- **Aim of the exercise**
Word for word, return each entry that follows, with every image removed.

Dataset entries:
————————
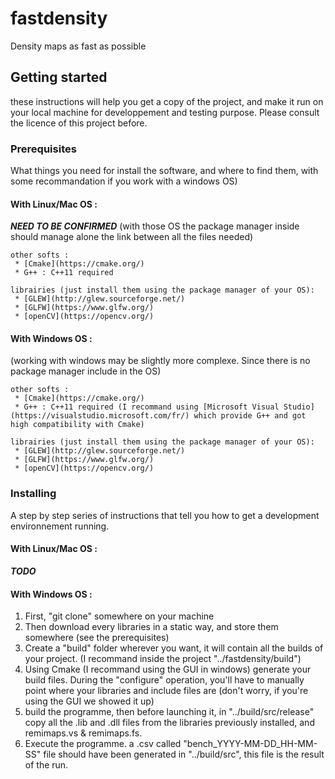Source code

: # fastdensity
Density maps as fast as possible

## Getting started
these instructions will help you get a copy of the project, and make it run on your local machine for developpement and testing purpose. 
Please consult the licence of this project before.

### Prerequisites
What things you need for install the software, and where to find them, with some recommandation if you work with a windows OS)

#### With Linux/Mac OS :
**_NEED TO BE CONFIRMED_**
(with those OS the package manager inside should manage alone the link between all the files needed)
```
other softs :
 * [Cmake](https://cmake.org/)
 * G++ : C++11 required

librairies (just install them using the package manager of your OS):
 * [GLEW](http://glew.sourceforge.net/)
 * [GLFW](https://www.glfw.org/)
 * [openCV](https://opencv.org/)
 ```

#### With Windows OS :
(working with windows may be slightly more complexe. Since there is no package manager include in the OS)
```
other softs :
 * [Cmake](https://cmake.org/)
 * G++ : C++11 required (I recommand using [Microsoft Visual Studio](https://visualstudio.microsoft.com/fr/) which provide G++ and got high compatibility with Cmake)

librairies (just install them using the package manager of your OS):
 * [GLEW](http://glew.sourceforge.net/)
 * [GLFW](https://www.glfw.org/)
 * [openCV](https://opencv.org/)
 ```

### Installing
A step by step series of instructions that tell you how to get a development environnement running.

#### With Linux/Mac OS :
**_TODO_**

#### With Windows OS :
 1. First, "git clone" somewhere on your machine 
 2. Then download every libraries in a static way, and store them somewhere (see the prerequisites)
 3. Create a "build" folder wherever you want, it will contain all the builds of your project. (I recommand inside the project "../fastdensity/build")
 4. Using Cmake (I recommand using the GUI in windows)  generate your build files.
		During the "configure" operation, you'll have to manually point where your libraries and include files are 
		(don't worry, if you're using the GUI we showed it up)
 5. build the programme, then before launching it, in "../build/src/release" copy all the .lib and .dll files from the libraries previously installed, and remimaps.vs & remimaps.fs.
 6. Execute the programme. a .csv called "bench_YYYY-MM-DD_HH-MM-SS" file should have been generated in "../build/src", this file is the result of the run.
————————
- **Reply**
Source code

: # fastdensity
Density maps as fast as possible

## Getting started
these instructions will help you get a copy of the project, and make it run on your local machine for developpement and testing purpose. 
Please consult the licence of this project before.

### Prerequisites
What things you need for install the software, and where to find them, with some recommandation if you work with a windows OS)

#### With Linux/Mac OS :
**_NEED TO BE CONFIRMED_**
(with those OS the package manager inside should manage alone the link between all the files needed)
```
other softs :
 * [Cmake](https://cmake.org/)
 * G++ : C++11 required

librairies (just install them using the package manager of your OS):
 * [GLEW](http://glew.sourceforge.net/)
 * [GLFW](https://www.glfw.org/)
 * [openCV](https://opencv.org/)
 ```

#### With Windows OS :
(working with windows may be slightly more complexe. Since there is no package manager include in the OS)
```
other softs :
 * [Cmake](https://cmake.org/)
 * G++ : C++11 required (I recommand using [Microsoft Visual Studio](https://visualstudio.microsoft.com/fr/) which provide G++ and got high compatibility with Cmake)

librairies (just install them using the package manager of your OS):
 * [GLEW](http://glew.sourceforge.net/)
 * [GLFW](https://www.glfw.org/)
 * [openCV](https://opencv.org/)
 ```

### Installing
A step by step series of instructions that tell you how to get a development environnement running.

#### With Linux/Mac OS :
**_TODO_**

#### With Windows OS :
 1. First, "git clone" somewhere on your machine 
 2. Then download every libraries in a static way, and store them somewhere (see the prerequisites)
 3. Create a "build" folder wherever you want, it will contain all the builds of your project. (I recommand inside the project "../fastdensity/build")
 4. Using Cmake (I recommand using the GUI in windows)  generate your build files.
		During the "configure" operation, you'll have to manually point where your libraries and include files are 
		(don't worry, if you're using the GUI we showed it up)
 5. build the programme, then before launching it, in "../build/src/release" copy all the .lib and .dll files from the libraries previously installed, and remimaps.vs & remimaps.fs.
 6. Execute the programme. a .csv called "bench_YYYY-MM-DD_HH-MM-SS" file should have been generated in "../build/src", this file is the result of the run.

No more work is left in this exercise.